DATA SHOWN –
▼

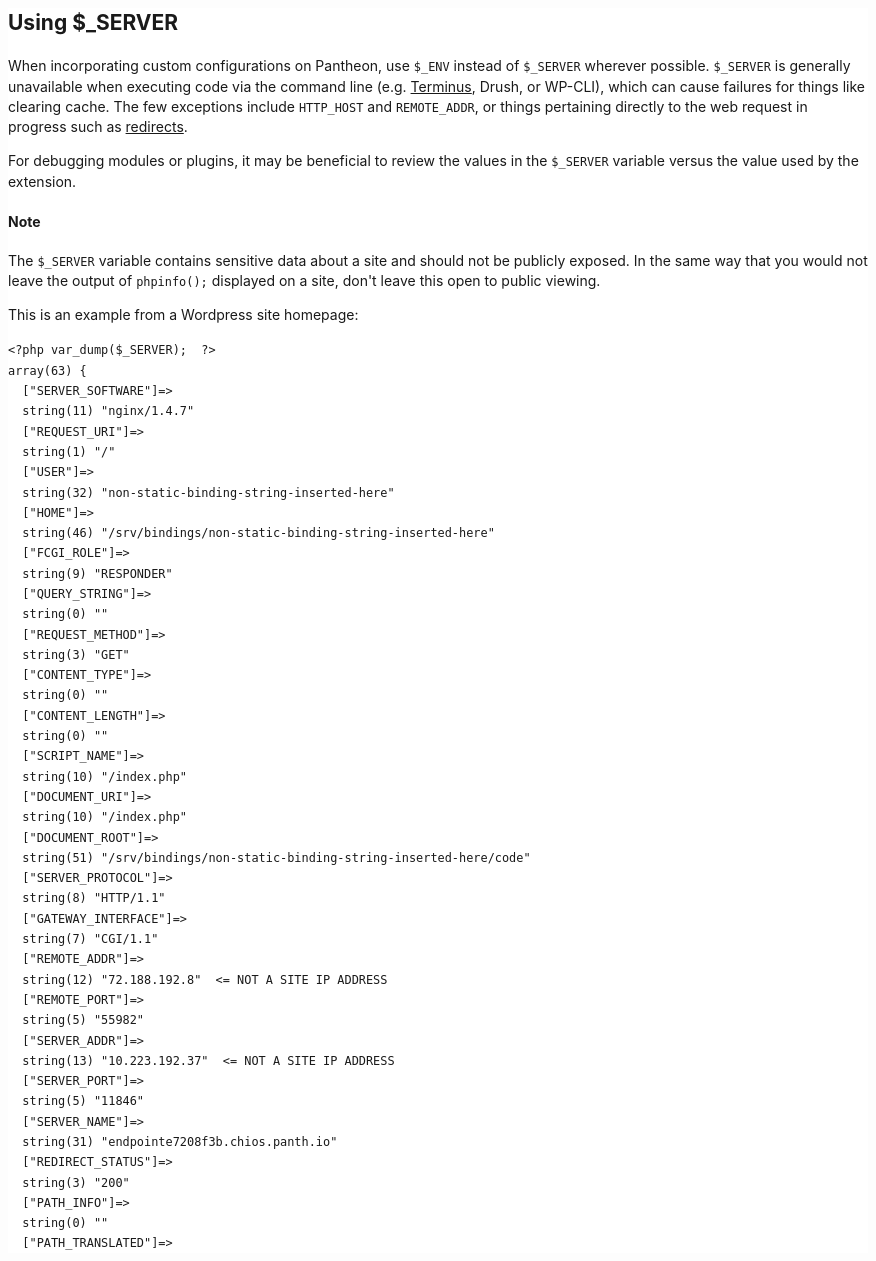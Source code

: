 
## Using $_SERVER
When incorporating custom configurations on Pantheon, use `$_ENV` instead of `$_SERVER` wherever possible. `$_SERVER` is generally unavailable when executing code via the command line (e.g. [Terminus](/docs/articles/local/cli), Drush, or WP-CLI), which can cause failures for things like clearing cache. The few exceptions include `HTTP_HOST` and `REMOTE_ADDR`, or things pertaining directly to the web request in progress such as [redirects](/docs/articles/sites/code/redirect-incoming-requests/).

For debugging modules or plugins, it may be beneficial to review the values in the `$_SERVER` variable versus the value used by the extension.

<div class="alert alert-info" role="alert">
<h4>Note</h4>
The <code>$_SERVER</code> variable contains sensitive data about a site and should not be publicly exposed. In the same way that you would not leave the output of <code>phpinfo();</code> displayed on a site, don't leave this open to public viewing. </div>


This is an example from a Wordpress site homepage:

    <?php var_dump($_SERVER);  ?>
    array(63) {
      ["SERVER_SOFTWARE"]=>
      string(11) "nginx/1.4.7"
      ["REQUEST_URI"]=>
      string(1) "/"
      ["USER"]=>
      string(32) "non-static-binding-string-inserted-here"
      ["HOME"]=>
      string(46) "/srv/bindings/non-static-binding-string-inserted-here"
      ["FCGI_ROLE"]=>
      string(9) "RESPONDER"
      ["QUERY_STRING"]=>
      string(0) ""
      ["REQUEST_METHOD"]=>
      string(3) "GET"
      ["CONTENT_TYPE"]=>
      string(0) ""
      ["CONTENT_LENGTH"]=>
      string(0) ""
      ["SCRIPT_NAME"]=>
      string(10) "/index.php"
      ["DOCUMENT_URI"]=>
      string(10) "/index.php"
      ["DOCUMENT_ROOT"]=>
      string(51) "/srv/bindings/non-static-binding-string-inserted-here/code"
      ["SERVER_PROTOCOL"]=>
      string(8) "HTTP/1.1"
      ["GATEWAY_INTERFACE"]=>
      string(7) "CGI/1.1"
      ["REMOTE_ADDR"]=>
      string(12) "72.188.192.8"  <= NOT A SITE IP ADDRESS
      ["REMOTE_PORT"]=>
      string(5) "55982"
      ["SERVER_ADDR"]=>
      string(13) "10.223.192.37"  <= NOT A SITE IP ADDRESS
      ["SERVER_PORT"]=>
      string(5) "11846"
      ["SERVER_NAME"]=>
      string(31) "endpointe7208f3b.chios.panth.io"
      ["REDIRECT_STATUS"]=>
      string(3) "200"
      ["PATH_INFO"]=>
      string(0) ""
      ["PATH_TRANSLATED"]=>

▲

TASK REQUIREMENTS – Across the entries above, state how many lines include the string "bindings", with no other text.

PROBLEM SOLUTION – 2